Looking south across the talus field and Packwood Glacier.

Once back on the rocks, I told Elu, “You did such a good job, puppa! You were amazing!”

I hugged her tightly and she wiggled and wagged her tail with delight. I used to be a military diver, but this glacier crossing with a heavy pack was one of the most dangerous things I’d ever done. I kissed Elu on the nose then kissed my ice axe, thankful that I carried it all those miles for this 100-yard stretch of glacier.

One last section of scree required our intense concentration to foot placement, then we stopped to get a drink of water. I awarded Elu the status of Epic Adventure Dog.

Elu acting all nonchalant, like she didn't just cross a glacier with bare paws and pack, tied to me by her harness and leash.

After our exciting crossing of Packwood Glacier, we were rewarded with the most incredible views of Mount Rainier and the Pacific Northwest.

Walking the Knife Edge just north of Packwood Glacier.

We hiked along the rocky Knife Edge trail and saw mountain goats on the slopes.

A mountain goat snacking on plants clinging to the side of the steep slope.

The trail was so narrow with steep drop offs that I slowed to a one mile per hour pace while Elu trotted ahead a little ways, keeping me in sight and staying to the trail. I was really glad to have my hiking poles through this section, but she was still far more agile on four paws.

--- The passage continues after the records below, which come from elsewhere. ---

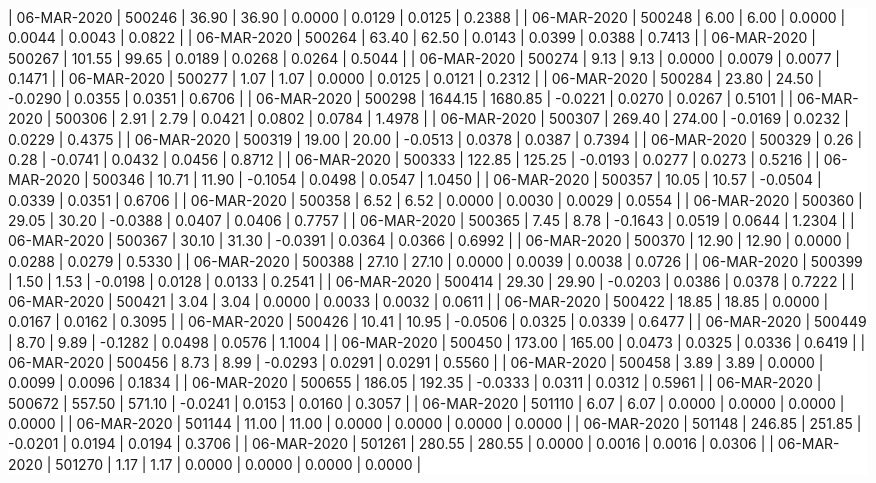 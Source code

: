 | 06-MAR-2020 | 500246 | 36.90 | 36.90 | 0.0000 | 0.0129 | 0.0125 | 0.2388 |
| 06-MAR-2020 | 500248 | 6.00 | 6.00 | 0.0000 | 0.0044 | 0.0043 | 0.0822 |
| 06-MAR-2020 | 500264 | 63.40 | 62.50 | 0.0143 | 0.0399 | 0.0388 | 0.7413 |
| 06-MAR-2020 | 500267 | 101.55 | 99.65 | 0.0189 | 0.0268 | 0.0264 | 0.5044 |
| 06-MAR-2020 | 500274 | 9.13 | 9.13 | 0.0000 | 0.0079 | 0.0077 | 0.1471 |
| 06-MAR-2020 | 500277 | 1.07 | 1.07 | 0.0000 | 0.0125 | 0.0121 | 0.2312 |
| 06-MAR-2020 | 500284 | 23.80 | 24.50 | -0.0290 | 0.0355 | 0.0351 | 0.6706 |
| 06-MAR-2020 | 500298 | 1644.15 | 1680.85 | -0.0221 | 0.0270 | 0.0267 | 0.5101 |
| 06-MAR-2020 | 500306 | 2.91 | 2.79 | 0.0421 | 0.0802 | 0.0784 | 1.4978 |
| 06-MAR-2020 | 500307 | 269.40 | 274.00 | -0.0169 | 0.0232 | 0.0229 | 0.4375 |
| 06-MAR-2020 | 500319 | 19.00 | 20.00 | -0.0513 | 0.0378 | 0.0387 | 0.7394 |
| 06-MAR-2020 | 500329 | 0.26 | 0.28 | -0.0741 | 0.0432 | 0.0456 | 0.8712 |
| 06-MAR-2020 | 500333 | 122.85 | 125.25 | -0.0193 | 0.0277 | 0.0273 | 0.5216 |
| 06-MAR-2020 | 500346 | 10.71 | 11.90 | -0.1054 | 0.0498 | 0.0547 | 1.0450 |
| 06-MAR-2020 | 500357 | 10.05 | 10.57 | -0.0504 | 0.0339 | 0.0351 | 0.6706 |
| 06-MAR-2020 | 500358 | 6.52 | 6.52 | 0.0000 | 0.0030 | 0.0029 | 0.0554 |
| 06-MAR-2020 | 500360 | 29.05 | 30.20 | -0.0388 | 0.0407 | 0.0406 | 0.7757 |
| 06-MAR-2020 | 500365 | 7.45 | 8.78 | -0.1643 | 0.0519 | 0.0644 | 1.2304 |
| 06-MAR-2020 | 500367 | 30.10 | 31.30 | -0.0391 | 0.0364 | 0.0366 | 0.6992 |
| 06-MAR-2020 | 500370 | 12.90 | 12.90 | 0.0000 | 0.0288 | 0.0279 | 0.5330 |
| 06-MAR-2020 | 500388 | 27.10 | 27.10 | 0.0000 | 0.0039 | 0.0038 | 0.0726 |
| 06-MAR-2020 | 500399 | 1.50 | 1.53 | -0.0198 | 0.0128 | 0.0133 | 0.2541 |
| 06-MAR-2020 | 500414 | 29.30 | 29.90 | -0.0203 | 0.0386 | 0.0378 | 0.7222 |
| 06-MAR-2020 | 500421 | 3.04 | 3.04 | 0.0000 | 0.0033 | 0.0032 | 0.0611 |
| 06-MAR-2020 | 500422 | 18.85 | 18.85 | 0.0000 | 0.0167 | 0.0162 | 0.3095 |
| 06-MAR-2020 | 500426 | 10.41 | 10.95 | -0.0506 | 0.0325 | 0.0339 | 0.6477 |
| 06-MAR-2020 | 500449 | 8.70 | 9.89 | -0.1282 | 0.0498 | 0.0576 | 1.1004 |
| 06-MAR-2020 | 500450 | 173.00 | 165.00 | 0.0473 | 0.0325 | 0.0336 | 0.6419 |
| 06-MAR-2020 | 500456 | 8.73 | 8.99 | -0.0293 | 0.0291 | 0.0291 | 0.5560 |
| 06-MAR-2020 | 500458 | 3.89 | 3.89 | 0.0000 | 0.0099 | 0.0096 | 0.1834 |
| 06-MAR-2020 | 500655 | 186.05 | 192.35 | -0.0333 | 0.0311 | 0.0312 | 0.5961 |
| 06-MAR-2020 | 500672 | 557.50 | 571.10 | -0.0241 | 0.0153 | 0.0160 | 0.3057 |
| 06-MAR-2020 | 501110 | 6.07 | 6.07 | 0.0000 | 0.0000 | 0.0000 | 0.0000 |
| 06-MAR-2020 | 501144 | 11.00 | 11.00 | 0.0000 | 0.0000 | 0.0000 | 0.0000 |
| 06-MAR-2020 | 501148 | 246.85 | 251.85 | -0.0201 | 0.0194 | 0.0194 | 0.3706 |
| 06-MAR-2020 | 501261 | 280.55 | 280.55 | 0.0000 | 0.0016 | 0.0016 | 0.0306 |
| 06-MAR-2020 | 501270 | 1.17 | 1.17 | 0.0000 | 0.0000 | 0.0000 | 0.0000 | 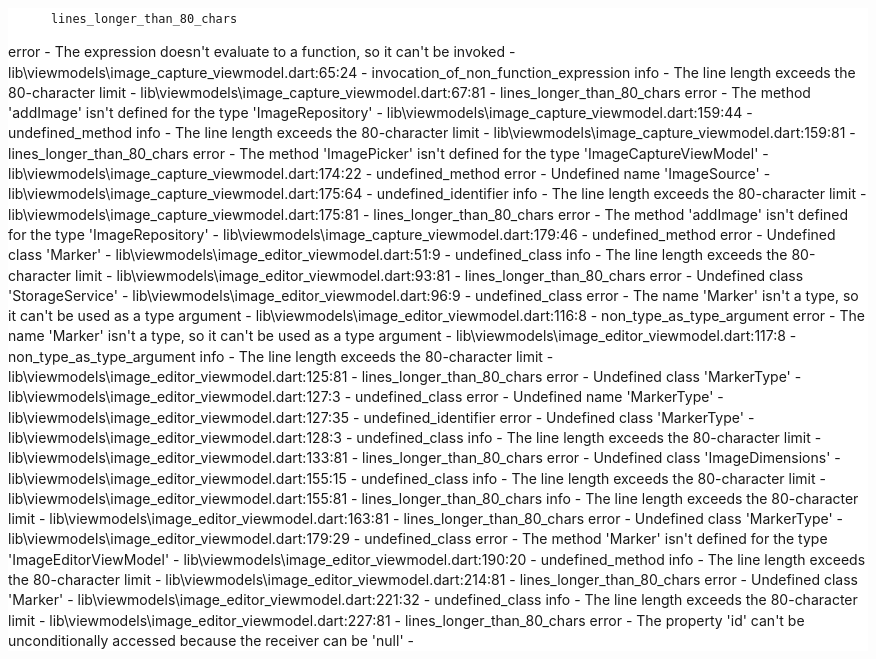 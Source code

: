           lines_longer_than_80_chars
  error - The expression doesn't evaluate to a function, so it can't be invoked -
         lib\viewmodels\image_capture_viewmodel.dart:65:24 - invocation_of_non_function_expression
   info - The line length exceeds the 80-character limit - lib\viewmodels\image_capture_viewmodel.dart:67:81 -
          lines_longer_than_80_chars
  error - The method 'addImage' isn't defined for the type 'ImageRepository' -
         lib\viewmodels\image_capture_viewmodel.dart:159:44 - undefined_method
   info - The line length exceeds the 80-character limit - lib\viewmodels\image_capture_viewmodel.dart:159:81 -
          lines_longer_than_80_chars
  error - The method 'ImagePicker' isn't defined for the type 'ImageCaptureViewModel' -
         lib\viewmodels\image_capture_viewmodel.dart:174:22 - undefined_method
  error - Undefined name 'ImageSource' - lib\viewmodels\image_capture_viewmodel.dart:175:64 - undefined_identifier
   info - The line length exceeds the 80-character limit - lib\viewmodels\image_capture_viewmodel.dart:175:81 -
          lines_longer_than_80_chars
  error - The method 'addImage' isn't defined for the type 'ImageRepository' -
         lib\viewmodels\image_capture_viewmodel.dart:179:46 - undefined_method
  error - Undefined class 'Marker' - lib\viewmodels\image_editor_viewmodel.dart:51:9 - undefined_class
   info - The line length exceeds the 80-character limit - lib\viewmodels\image_editor_viewmodel.dart:93:81 -
          lines_longer_than_80_chars
  error - Undefined class 'StorageService' - lib\viewmodels\image_editor_viewmodel.dart:96:9 - undefined_class
  error - The name 'Marker' isn't a type, so it can't be used as a type argument -
         lib\viewmodels\image_editor_viewmodel.dart:116:8 - non_type_as_type_argument
  error - The name 'Marker' isn't a type, so it can't be used as a type argument -
         lib\viewmodels\image_editor_viewmodel.dart:117:8 - non_type_as_type_argument
   info - The line length exceeds the 80-character limit - lib\viewmodels\image_editor_viewmodel.dart:125:81 -
          lines_longer_than_80_chars
  error - Undefined class 'MarkerType' - lib\viewmodels\image_editor_viewmodel.dart:127:3 - undefined_class
  error - Undefined name 'MarkerType' - lib\viewmodels\image_editor_viewmodel.dart:127:35 - undefined_identifier
  error - Undefined class 'MarkerType' - lib\viewmodels\image_editor_viewmodel.dart:128:3 - undefined_class
   info - The line length exceeds the 80-character limit - lib\viewmodels\image_editor_viewmodel.dart:133:81 -
          lines_longer_than_80_chars
  error - Undefined class 'ImageDimensions' - lib\viewmodels\image_editor_viewmodel.dart:155:15 - undefined_class
   info - The line length exceeds the 80-character limit - lib\viewmodels\image_editor_viewmodel.dart:155:81 -
          lines_longer_than_80_chars
   info - The line length exceeds the 80-character limit - lib\viewmodels\image_editor_viewmodel.dart:163:81 -
          lines_longer_than_80_chars
  error - Undefined class 'MarkerType' - lib\viewmodels\image_editor_viewmodel.dart:179:29 - undefined_class
  error - The method 'Marker' isn't defined for the type 'ImageEditorViewModel' -
         lib\viewmodels\image_editor_viewmodel.dart:190:20 - undefined_method
   info - The line length exceeds the 80-character limit - lib\viewmodels\image_editor_viewmodel.dart:214:81 -
          lines_longer_than_80_chars
  error - Undefined class 'Marker' - lib\viewmodels\image_editor_viewmodel.dart:221:32 - undefined_class
   info - The line length exceeds the 80-character limit - lib\viewmodels\image_editor_viewmodel.dart:227:81 -
          lines_longer_than_80_chars
  error - The property 'id' can't be unconditionally accessed because the receiver can be 'null' -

Elu waiting for me on the Knife Edge.

The trail led a few miles along the mountain ridge and down to a beautiful meadow full of lupine and gurgling snowmelt streams.

Elu in a meadow of lupine.

We set up camp in a sandy area at the top of a steep rocky cliff near a copse of trees that felt like it was perched at the edge of the world. The stream ran right off a cliff behind our campsite.

View of Mount Rainier and a snowmelt stream from our amazing campsite

Elu and I rested in the sun all afternoon; I listened to an audiobook while she napped then we got up for an afternoon dip in the snowmelt creek.

Elu standing at the edge of our campsite area, at the top of steep drop off near a cliff and waterfall.

The campsite and sunny afternoon was the perfect end to an incredible day of hiking in Goat Rocks Wilderness.

Our personal snowmelt waterfall, leading off a cliff.

Day 6: 11 miles

From Sheep Lake in Goat Rocks Wilderness and into Yakama tribal lands, across Cispus Pass, Packwood Glacier, and the Knife Edge down to a valley campsite.

Total up: 2735 feet/ down 2480 feet.

Camped at PCT MP 2277, elevation 6,006 feet.